Will last Friday’s terror attack in Stockholm change Swedish attitudes toward Islam? Not likely. Pretty much all of Europe has spent the last few decades undergoing (steady) Islamization, but the invasion has progressed so much further in Sweden than in almost every other country on the continent – and has occasioned so much less frank reportage, commentary, and criticism, that brave souls in Sweden’s Scandinavian neighbors, Denmark and Norway – routinely make disparaging reference to “Swedish conditions.” What this term refers to is not only the drastic social and economic changes currently underway in the country that once proudly called itself Folkhemmet, “the people’s home,” but the mentality – a mentality not unique to Sweden, but certainly more fully developed there, in the government, media, academy, police, and the public at large, than anywhere else in Europe – that has made this dread transformation possible.
A few recent news items provide illustrative examples of what it means to be living under “Swedish conditions”:
On March 10, it was reported that despite longtime plans, there would not be a new police station in Rinkeby, a notoriously unsafe immigrant neighborhood in Stockholm. Not a single construction firm had put in a bid for the project. Why? Because, as several police officers told SVT News, “it’s much too dangerous to build a police station in the area.”

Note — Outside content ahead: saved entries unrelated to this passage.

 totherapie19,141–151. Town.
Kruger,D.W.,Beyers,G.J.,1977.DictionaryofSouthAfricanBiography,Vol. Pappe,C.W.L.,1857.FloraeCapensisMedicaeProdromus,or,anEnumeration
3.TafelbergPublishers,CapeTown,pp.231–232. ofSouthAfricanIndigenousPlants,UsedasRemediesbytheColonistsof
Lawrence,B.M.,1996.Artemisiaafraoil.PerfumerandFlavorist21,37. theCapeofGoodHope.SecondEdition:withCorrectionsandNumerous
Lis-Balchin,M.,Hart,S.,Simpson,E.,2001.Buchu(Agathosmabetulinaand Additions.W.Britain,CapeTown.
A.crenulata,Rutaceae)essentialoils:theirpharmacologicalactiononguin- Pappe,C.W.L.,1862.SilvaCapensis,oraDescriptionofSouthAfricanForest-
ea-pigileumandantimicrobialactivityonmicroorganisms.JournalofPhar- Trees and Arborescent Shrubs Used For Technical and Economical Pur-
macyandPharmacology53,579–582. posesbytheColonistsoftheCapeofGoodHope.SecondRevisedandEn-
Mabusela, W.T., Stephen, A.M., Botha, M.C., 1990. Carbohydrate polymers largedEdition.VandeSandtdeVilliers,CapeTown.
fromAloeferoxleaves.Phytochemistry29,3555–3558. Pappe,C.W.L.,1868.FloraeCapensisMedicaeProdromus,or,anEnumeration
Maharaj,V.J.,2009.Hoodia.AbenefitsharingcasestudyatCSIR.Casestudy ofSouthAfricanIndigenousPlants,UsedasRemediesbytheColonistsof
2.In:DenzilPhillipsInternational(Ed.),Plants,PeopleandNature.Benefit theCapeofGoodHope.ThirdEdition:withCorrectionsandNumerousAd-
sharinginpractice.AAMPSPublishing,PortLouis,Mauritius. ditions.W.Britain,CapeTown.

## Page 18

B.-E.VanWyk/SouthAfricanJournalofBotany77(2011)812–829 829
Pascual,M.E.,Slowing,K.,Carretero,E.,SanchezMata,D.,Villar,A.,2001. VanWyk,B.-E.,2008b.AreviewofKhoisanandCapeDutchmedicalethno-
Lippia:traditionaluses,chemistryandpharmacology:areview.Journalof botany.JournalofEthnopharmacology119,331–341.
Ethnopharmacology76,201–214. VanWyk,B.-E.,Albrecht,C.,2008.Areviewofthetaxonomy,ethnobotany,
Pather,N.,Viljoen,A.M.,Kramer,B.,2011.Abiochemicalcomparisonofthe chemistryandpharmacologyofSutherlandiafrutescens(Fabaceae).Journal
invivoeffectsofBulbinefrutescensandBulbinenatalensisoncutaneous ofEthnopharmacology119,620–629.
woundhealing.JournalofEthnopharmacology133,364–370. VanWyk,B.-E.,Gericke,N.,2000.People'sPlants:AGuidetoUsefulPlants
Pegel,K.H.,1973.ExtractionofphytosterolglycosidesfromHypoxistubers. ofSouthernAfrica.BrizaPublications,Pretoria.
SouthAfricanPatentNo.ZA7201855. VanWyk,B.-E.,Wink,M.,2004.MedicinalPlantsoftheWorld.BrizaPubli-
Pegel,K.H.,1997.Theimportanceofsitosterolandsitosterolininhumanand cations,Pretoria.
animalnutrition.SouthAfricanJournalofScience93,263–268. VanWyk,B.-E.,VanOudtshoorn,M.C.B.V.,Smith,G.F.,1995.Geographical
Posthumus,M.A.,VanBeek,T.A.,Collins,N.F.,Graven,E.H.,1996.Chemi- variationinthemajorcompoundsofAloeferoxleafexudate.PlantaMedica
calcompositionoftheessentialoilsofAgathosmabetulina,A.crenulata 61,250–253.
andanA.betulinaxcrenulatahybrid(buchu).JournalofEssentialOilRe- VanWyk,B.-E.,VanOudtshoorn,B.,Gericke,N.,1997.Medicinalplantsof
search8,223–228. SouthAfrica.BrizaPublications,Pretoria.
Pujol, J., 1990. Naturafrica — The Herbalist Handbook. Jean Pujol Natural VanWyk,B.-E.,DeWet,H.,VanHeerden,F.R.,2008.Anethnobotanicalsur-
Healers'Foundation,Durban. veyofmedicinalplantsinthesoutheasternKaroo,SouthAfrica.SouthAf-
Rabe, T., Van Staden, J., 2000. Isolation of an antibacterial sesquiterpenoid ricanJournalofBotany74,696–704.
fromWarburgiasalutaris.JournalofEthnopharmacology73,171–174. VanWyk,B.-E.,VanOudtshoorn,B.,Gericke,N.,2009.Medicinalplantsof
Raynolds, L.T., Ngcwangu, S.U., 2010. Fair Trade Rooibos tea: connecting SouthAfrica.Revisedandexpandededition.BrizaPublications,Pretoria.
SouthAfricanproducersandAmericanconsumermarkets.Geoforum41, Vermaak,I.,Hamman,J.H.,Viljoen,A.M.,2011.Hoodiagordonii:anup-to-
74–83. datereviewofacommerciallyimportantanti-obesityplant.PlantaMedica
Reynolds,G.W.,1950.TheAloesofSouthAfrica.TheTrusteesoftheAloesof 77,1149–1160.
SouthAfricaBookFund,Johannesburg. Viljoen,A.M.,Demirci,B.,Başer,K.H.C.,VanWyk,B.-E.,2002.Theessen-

On March 12, Sweden’s Minister for Culture and Democracy, Alice Bah Kuhnke, said in a TV interview that the 150-odd jihadists who have returned to Sweden after fighting for ISIS should not be investigated, let alone prosecuted, but should instead be welcomed back and encouraged to integrate – by which she seemed to mean offering various welfare incentives and assorted freebies. (Such enticements, incidentally, would be perfectly in line with Swedish practice.)
On April 5, after Sweden’s TV4 reported that a Muslim school in Vällingby was forcing girls to sit in the back of the school bus, Victoria Kawesa, head of a party called Feminist Initiative, blamed it not on Islam but on the “global patriarchy.”
But no recent event or telecast provided a more illuminating picture of “Swedish conditions” than the April 3 episode of Horisont, a 60 Minutes-type series on Danish TV. (The fact that Danish TV airs such programs while Swedish TV does not is itself, of course, a telling reflection of “Swedish conditions.”)
The central figure on the Horisont episode was Eva Ek Törnberg, an ethnic Swede who not only lives in Seved, an immigrant-heavy district of Malmö, but is known as the “Queen of Seved” because of her decades-long efforts to cozy up to her Muslim neighbors and help them become full members of Swedish society.
On Horisont, however, she admits that her attitudes have changed over time. She used to call herself a “citizen of the world” and to champion open borders – now she looks around and finds herself thinking: “What has happened to my little Sweden?” She once thought it was “nonsense” to expect newcomers to learn Swedish – now she feels otherwise. Yes, she still believes in letting these people in by the truckload – but she no longer warms as she once did to the idea of a “multicultural society.” She perseveres in her attempt to bring Muslims into the Swedish fold – but she’s increasingly frustrated and confused by her lack of success. As she puts it, she’s curious about these people’s lives – why are they so indifferent to hers?